AIM OF THE EXERCISE ::
Find the word "flex" in the records below. List each line containing it.

┄┄┄┄┄┄┄┄┄┄┄┄┄┄┄┄┄┄┄┄

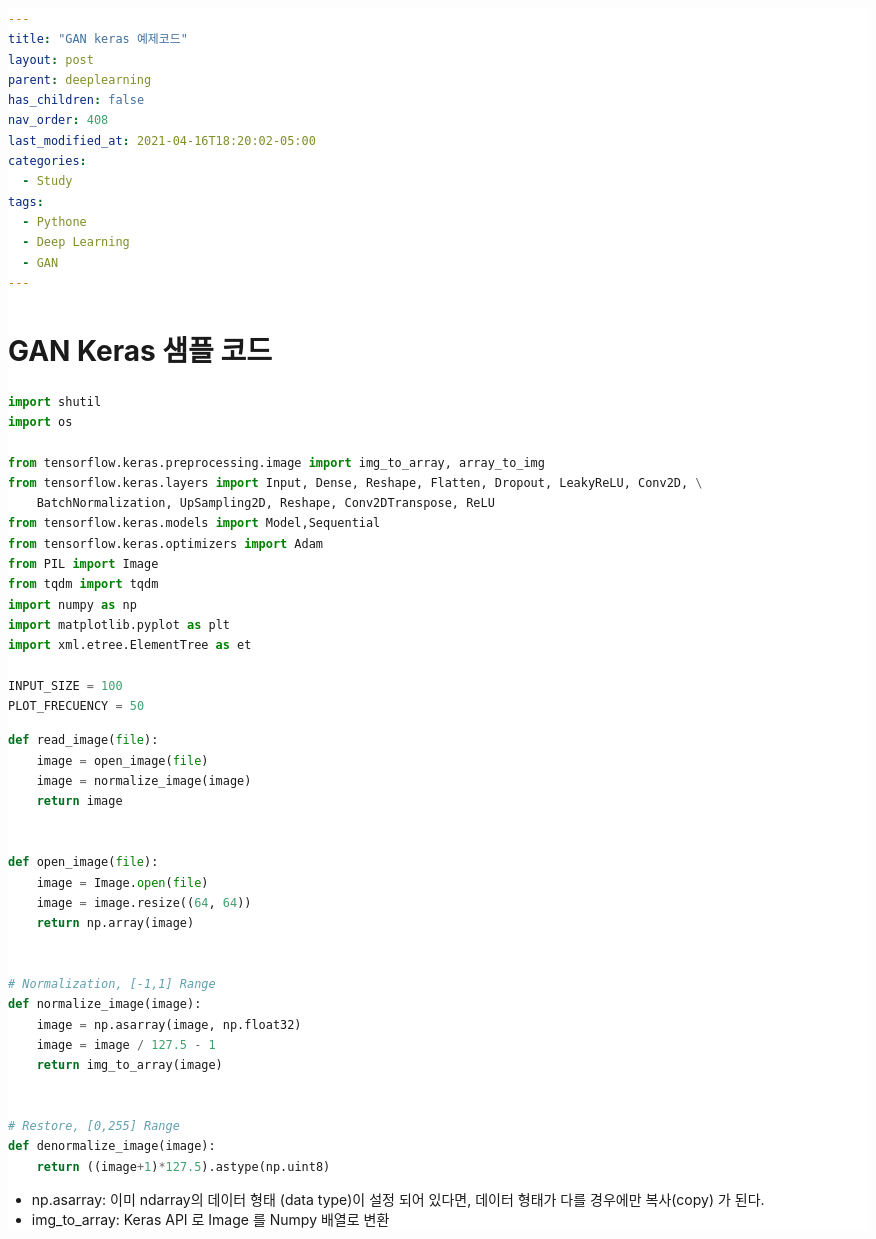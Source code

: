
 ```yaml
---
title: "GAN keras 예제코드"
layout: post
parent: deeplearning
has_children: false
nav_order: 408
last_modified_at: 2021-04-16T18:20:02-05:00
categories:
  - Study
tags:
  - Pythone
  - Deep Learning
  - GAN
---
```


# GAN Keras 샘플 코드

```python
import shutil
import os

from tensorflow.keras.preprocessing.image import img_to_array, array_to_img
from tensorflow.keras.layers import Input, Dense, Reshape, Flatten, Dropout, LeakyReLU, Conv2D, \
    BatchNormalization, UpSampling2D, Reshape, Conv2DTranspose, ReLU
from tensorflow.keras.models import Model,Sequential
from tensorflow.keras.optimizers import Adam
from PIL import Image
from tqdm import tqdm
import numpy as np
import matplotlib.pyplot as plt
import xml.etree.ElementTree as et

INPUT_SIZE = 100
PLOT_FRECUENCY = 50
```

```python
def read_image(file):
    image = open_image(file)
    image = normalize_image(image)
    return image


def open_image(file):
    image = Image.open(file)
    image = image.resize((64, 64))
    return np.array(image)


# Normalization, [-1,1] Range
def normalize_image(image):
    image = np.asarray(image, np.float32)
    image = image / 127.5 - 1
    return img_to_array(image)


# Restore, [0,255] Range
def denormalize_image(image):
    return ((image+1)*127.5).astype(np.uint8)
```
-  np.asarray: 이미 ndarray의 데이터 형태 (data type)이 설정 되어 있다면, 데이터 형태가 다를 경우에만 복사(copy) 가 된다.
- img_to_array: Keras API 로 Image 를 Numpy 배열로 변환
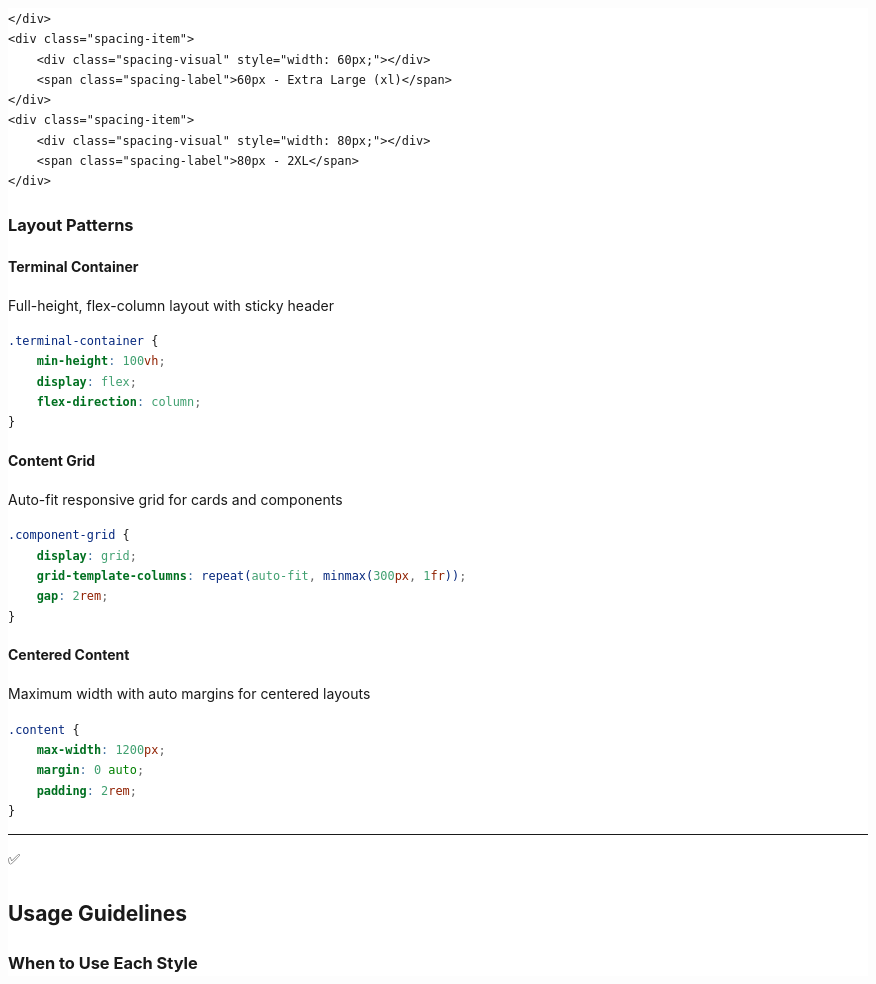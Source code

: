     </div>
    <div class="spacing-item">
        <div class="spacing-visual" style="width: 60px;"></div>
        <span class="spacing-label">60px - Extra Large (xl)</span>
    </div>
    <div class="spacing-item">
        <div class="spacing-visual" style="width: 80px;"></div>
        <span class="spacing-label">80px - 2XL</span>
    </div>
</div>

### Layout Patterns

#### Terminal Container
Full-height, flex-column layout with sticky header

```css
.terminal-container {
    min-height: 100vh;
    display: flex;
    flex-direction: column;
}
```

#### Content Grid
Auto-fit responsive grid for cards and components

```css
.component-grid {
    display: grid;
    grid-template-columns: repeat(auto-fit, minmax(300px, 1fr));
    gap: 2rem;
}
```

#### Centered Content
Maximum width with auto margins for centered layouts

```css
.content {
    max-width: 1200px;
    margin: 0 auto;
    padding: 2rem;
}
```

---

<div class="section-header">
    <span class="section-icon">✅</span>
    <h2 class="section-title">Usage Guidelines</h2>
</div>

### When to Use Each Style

┄┄┄┄┄┄┄┄┄┄┄┄┄┄┄┄┄┄┄┄

RESULT FOR THIS EXERCISE ::
Full-height, flex-column layout with sticky header
    display: flex;
    flex-direction: column;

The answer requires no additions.